## WORK ORDER
In the records that follow, find the line containing "with these energy-flow" and the line containing "follows easily that", then transcribe both and every line between them exactly, omitting pictures.

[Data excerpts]
══════

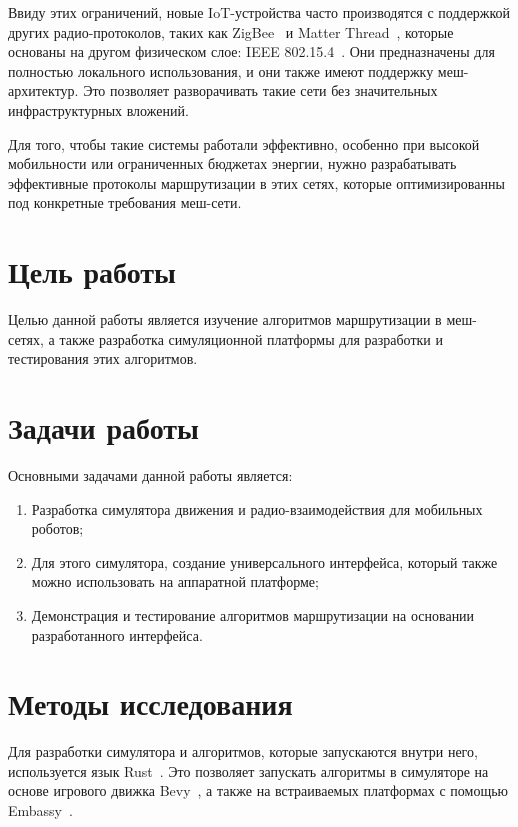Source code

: \documentclass[%
]{report}
\begin{document}
Ввиду этих ограничений, новые IoT-устройства часто производятся с поддержкой других
радио-протоколов, таких как ZigBee~\cite{zigbee-792946} и Matter Thread~\cite{csa2023thread},
которые основаны на другом физическом слое: IEEE 802.15.4~\cite{ieee-lorawan-9144691}.
Они предназначены для полностью локального использования,
и они также имеют поддержку меш-архитектур.
Это позволяет разворачивать такие сети без значительных инфраструктурных вложений.

Для того, чтобы такие системы работали эффективно,
особенно при высокой мобильности или ограниченных бюджетах энергии,
нужно разрабатывать эффективные протоколы маршрутизации в этих сетях,
которые оптимизированны под конкретные требования меш-сети.

\section{Цель работы}

Целью данной работы является изучение алгоритмов маршрутизации в меш-сетях,
а также разработка симуляционной платформы для разработки и тестирования этих алгоритмов.

\section{Задачи работы}

Основными задачами данной работы является:

\begin{enumerate}
  \item Разработка симулятора движения и радио-взаимодействия для мобильных роботов;
  \item Для этого симулятора, создание универсального интерфейса,
  который также можно использовать на аппаратной платформе;
  \item Демонстрация и тестирование алгоритмов маршрутизации на основании разработанного интерфейса.
\end{enumerate}

\section{Методы исследования}

Для разработки симулятора и алгоритмов, которые запускаются внутри него,
используется язык Rust~\cite{klabnik2022rust,10.1145/2692956.2663188}.
Это позволяет запускать алгоритмы в симуляторе на основе игрового движка Bevy~\cite{bevyengine},
а также на встраиваемых платформах с помощью Embassy~\cite{embassy}.
\end{document}
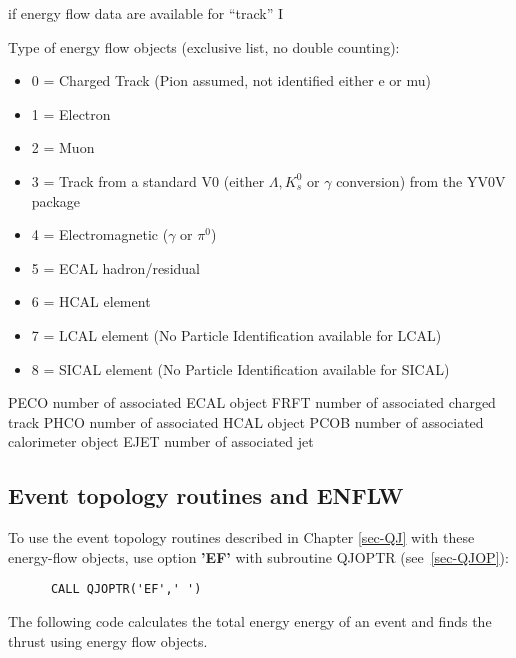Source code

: \begin{indentlist}{ 3.00cm}{ 3.25cm}
 if energy flow 
data are available for ``track'' I


\newpage

Type of energy flow objects (exclusive list, no double counting):
\begin{itemize}
\item 0 = Charged Track (Pion assumed, not identified either e or mu) 
\item 1 = Electron
\item 2 = Muon
\item 3 = Track from a standard V0 (either $\Lambda, K^{0}_{s}$ or $\gamma$ conversion) from the YV0V package 
\item 4 = Electromagnetic ($\gamma$ or $\pi^{0}$)
\item 5 = ECAL hadron/residual
\item 6 = HCAL element
\item 7 = LCAL element (No Particle Identification available for LCAL)
\item 8 = SICAL element (No Particle Identification available for SICAL)
         
\end{itemize}
PECO number of associated ECAL object
FRFT number of associated charged track
PHCO number of associated HCAL object
PCOB number of associated calorimeter object
EJET number of associated jet
\end{indentlist}
\par

\subsection{\label{sec-EFLWT}Event topology routines and ENFLW}
To use the event topology routines described in
Chapter \ref{sec-QJ} with these energy-flow objects,
use option {\bf 'EF'} with subroutine QJOPTR
(see~\ref{sec-QJOP}):
\begin{verbatim}
      CALL QJOPTR('EF',' ')
\end{verbatim}
 
 
The following code calculates the total energy energy of an
event and finds the thrust using energy flow objects.
 
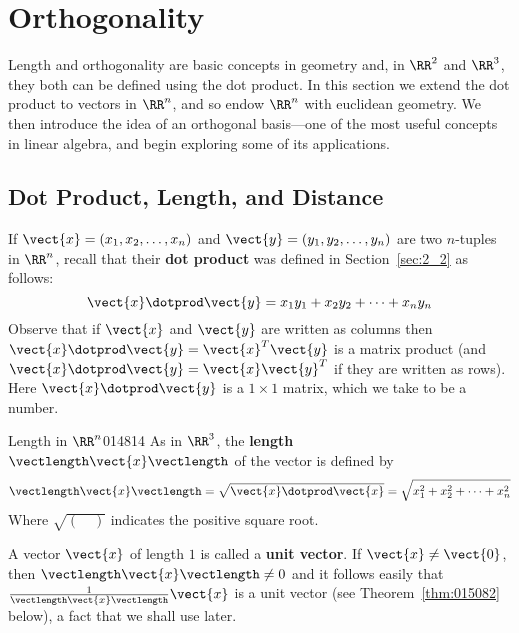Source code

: 
\section{Orthogonality}
\label{sec:5_3}

Length and orthogonality are basic concepts in geometry and, in $\RR^2$ and $\RR^3$, they both can be defined using the dot product. In this section we extend the dot product to vectors in $\RR^n$, and so endow $\RR^n$ with euclidean geometry. We then introduce the idea of an orthogonal basis---one of the most useful concepts in linear algebra, and begin exploring some of its applications.

\subsection*{Dot Product, Length, and Distance}

If $\vect{x} = (x_{1}, x_{2}, \dots, x_{n})$ and $\vect{y} =
(y_{1}, y_{2}, \dots, y_{n})$ are two $n$-tuples in $\RR^n$, recall
that their \textbf{dot product} was defined in Section~\ref{sec:2_2} as follows:
\begin{equation*}
\vect{x} \dotprod \vect{y} = x_1y_1 + x_2y_2 + \dots + x_ny_n
\end{equation*} 
Observe that if $\vect{x}$ and $\vect{y}$ are written as columns then
$\vect{x} \dotprod \vect{y} = \vect{x}^{T}\vect{y}$ is a matrix
product (and $\vect{x} \dotprod \vect{y} = \vect{x}\vect{y}^{T}$ if
they are written as rows). Here $\vect{x} \dotprod \vect{y}$ is a $1
\times 1 $ matrix, which we take to be a number.

\begin{definition}{Length in $\RR^n$}{014814} %
As in $\RR^3$, the \textbf{length} $\vectlength\vect{x}\vectlength$ of the vector is defined by
\begin{equation*}
\vectlength\vect{x}\vectlength = \sqrt{\vect{x}\dotprod\vect{x}} = \sqrt{x_1^2 + x_2^2 + \dots + x_n^2}
\end{equation*}
Where $\sqrt{(\quad )}$ indicates the positive square root.
\end{definition}

\noindent A vector $\vect{x}$ of length $1$ is called a \textbf{unit vector}. If $\vect{x} \neq \vect{0}$, then $\vectlength\vect{x}\vectlength \neq 0$ and it follows easily that 
$\frac{1}{\vectlength\vect{x}\vectlength}\vect{x}$ is a unit vector (see Theorem~\ref{thm:015082} below), a fact that we shall use later.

══════

## EXERCISE ANSWER
Chapter \ref{sec-QJ} with these energy-flow objects,
use option {\bf 'EF'} with subroutine QJOPTR
(see~\ref{sec-QJOP}):
\begin{verbatim}
      CALL QJOPTR('EF',' ')
\end{verbatim}
 
 
The following code calculates the total energy energy of an
event and finds the thrust using energy flow objects.
 
Source code

: 
\section{Orthogonality}
\label{sec:5_3}

Length and orthogonality are basic concepts in geometry and, in $\RR^2$ and $\RR^3$, they both can be defined using the dot product. In this section we extend the dot product to vectors in $\RR^n$, and so endow $\RR^n$ with euclidean geometry. We then introduce the idea of an orthogonal basis---one of the most useful concepts in linear algebra, and begin exploring some of its applications.

\subsection*{Dot Product, Length, and Distance}

If $\vect{x} = (x_{1}, x_{2}, \dots, x_{n})$ and $\vect{y} =
(y_{1}, y_{2}, \dots, y_{n})$ are two $n$-tuples in $\RR^n$, recall
that their \textbf{dot product} was defined in Section~\ref{sec:2_2} as follows:
\begin{equation*}
\vect{x} \dotprod \vect{y} = x_1y_1 + x_2y_2 + \dots + x_ny_n
\end{equation*} 
Observe that if $\vect{x}$ and $\vect{y}$ are written as columns then
$\vect{x} \dotprod \vect{y} = \vect{x}^{T}\vect{y}$ is a matrix
product (and $\vect{x} \dotprod \vect{y} = \vect{x}\vect{y}^{T}$ if
they are written as rows). Here $\vect{x} \dotprod \vect{y}$ is a $1
\times 1 $ matrix, which we take to be a number.

\begin{definition}{Length in $\RR^n$}{014814} %
As in $\RR^3$, the \textbf{length} $\vectlength\vect{x}\vectlength$ of the vector is defined by
\begin{equation*}
\vectlength\vect{x}\vectlength = \sqrt{\vect{x}\dotprod\vect{x}} = \sqrt{x_1^2 + x_2^2 + \dots + x_n^2}
\end{equation*}
Where $\sqrt{(\quad )}$ indicates the positive square root.
\end{definition}

\noindent A vector $\vect{x}$ of length $1$ is called a \textbf{unit vector}. If $\vect{x} \neq \vect{0}$, then $\vectlength\vect{x}\vectlength \neq 0$ and it follows easily that 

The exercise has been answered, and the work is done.